=== Section Start ===
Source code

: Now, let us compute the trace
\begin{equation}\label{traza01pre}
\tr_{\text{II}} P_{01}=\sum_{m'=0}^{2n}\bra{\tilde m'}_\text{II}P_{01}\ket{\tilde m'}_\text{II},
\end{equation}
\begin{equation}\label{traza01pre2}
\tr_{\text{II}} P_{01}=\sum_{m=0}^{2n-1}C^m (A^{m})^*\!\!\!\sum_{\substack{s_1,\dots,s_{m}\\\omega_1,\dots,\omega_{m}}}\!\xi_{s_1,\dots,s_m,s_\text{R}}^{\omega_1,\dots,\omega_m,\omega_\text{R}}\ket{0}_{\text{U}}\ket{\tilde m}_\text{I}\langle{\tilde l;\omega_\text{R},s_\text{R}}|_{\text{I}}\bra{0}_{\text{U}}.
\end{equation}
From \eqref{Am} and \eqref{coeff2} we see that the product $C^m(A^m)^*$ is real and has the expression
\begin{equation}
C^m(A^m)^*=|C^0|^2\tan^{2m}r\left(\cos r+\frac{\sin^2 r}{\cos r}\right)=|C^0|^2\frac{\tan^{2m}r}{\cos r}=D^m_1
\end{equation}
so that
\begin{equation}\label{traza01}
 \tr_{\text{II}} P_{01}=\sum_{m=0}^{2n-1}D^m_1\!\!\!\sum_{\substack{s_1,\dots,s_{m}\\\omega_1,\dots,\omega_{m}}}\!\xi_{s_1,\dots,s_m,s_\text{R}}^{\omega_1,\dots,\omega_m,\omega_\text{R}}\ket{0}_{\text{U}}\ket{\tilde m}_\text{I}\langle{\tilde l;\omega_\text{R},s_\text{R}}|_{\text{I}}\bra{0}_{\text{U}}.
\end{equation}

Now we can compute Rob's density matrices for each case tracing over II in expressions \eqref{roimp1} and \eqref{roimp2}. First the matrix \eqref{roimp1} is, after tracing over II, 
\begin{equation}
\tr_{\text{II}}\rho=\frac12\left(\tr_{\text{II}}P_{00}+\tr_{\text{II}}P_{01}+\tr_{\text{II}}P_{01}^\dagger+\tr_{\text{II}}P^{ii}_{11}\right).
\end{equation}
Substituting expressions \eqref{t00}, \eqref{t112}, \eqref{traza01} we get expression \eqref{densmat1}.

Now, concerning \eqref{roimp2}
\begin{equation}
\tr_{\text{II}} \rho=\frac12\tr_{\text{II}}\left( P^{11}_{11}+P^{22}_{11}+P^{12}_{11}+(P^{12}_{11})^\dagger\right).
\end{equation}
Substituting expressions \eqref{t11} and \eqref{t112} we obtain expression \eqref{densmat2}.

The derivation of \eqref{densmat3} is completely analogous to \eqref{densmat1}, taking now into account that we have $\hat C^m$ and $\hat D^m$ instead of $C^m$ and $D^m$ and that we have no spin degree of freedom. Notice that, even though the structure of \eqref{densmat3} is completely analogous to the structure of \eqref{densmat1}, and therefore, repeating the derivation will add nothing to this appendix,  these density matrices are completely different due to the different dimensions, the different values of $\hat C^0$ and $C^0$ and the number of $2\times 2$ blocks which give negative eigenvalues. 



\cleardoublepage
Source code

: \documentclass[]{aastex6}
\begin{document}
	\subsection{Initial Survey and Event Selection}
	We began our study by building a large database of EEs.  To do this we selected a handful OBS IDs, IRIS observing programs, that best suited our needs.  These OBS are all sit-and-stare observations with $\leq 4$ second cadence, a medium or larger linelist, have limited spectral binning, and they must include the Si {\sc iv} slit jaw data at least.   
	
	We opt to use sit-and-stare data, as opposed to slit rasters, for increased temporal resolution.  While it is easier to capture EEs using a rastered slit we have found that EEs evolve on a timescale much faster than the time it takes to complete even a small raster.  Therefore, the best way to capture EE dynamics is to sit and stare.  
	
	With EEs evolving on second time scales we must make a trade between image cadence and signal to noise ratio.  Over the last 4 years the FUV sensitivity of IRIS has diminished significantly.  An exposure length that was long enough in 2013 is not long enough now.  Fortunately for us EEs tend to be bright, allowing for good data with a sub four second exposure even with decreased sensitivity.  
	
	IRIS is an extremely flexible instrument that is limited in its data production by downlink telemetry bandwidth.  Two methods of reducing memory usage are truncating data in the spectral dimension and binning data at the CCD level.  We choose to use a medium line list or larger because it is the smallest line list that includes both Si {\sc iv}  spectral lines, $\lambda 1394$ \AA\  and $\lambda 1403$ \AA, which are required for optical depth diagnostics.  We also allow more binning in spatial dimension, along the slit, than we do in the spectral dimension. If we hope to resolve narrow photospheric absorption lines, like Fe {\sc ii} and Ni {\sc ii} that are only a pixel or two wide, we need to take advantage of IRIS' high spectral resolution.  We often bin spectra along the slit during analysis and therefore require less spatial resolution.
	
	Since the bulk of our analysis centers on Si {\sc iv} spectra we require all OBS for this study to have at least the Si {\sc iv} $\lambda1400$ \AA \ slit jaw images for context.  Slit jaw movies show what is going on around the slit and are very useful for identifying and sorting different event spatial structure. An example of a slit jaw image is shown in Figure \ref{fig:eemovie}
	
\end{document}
=== Section End ===
What is being asked
Take every line from the records that holds "begin" and copy it down.

Solution
\begin{equation}\label{traza01pre}
\begin{equation}\label{traza01pre2}
\begin{equation}
\begin{equation}\label{traza01}
\begin{equation}
\begin{equation}
\begin{document}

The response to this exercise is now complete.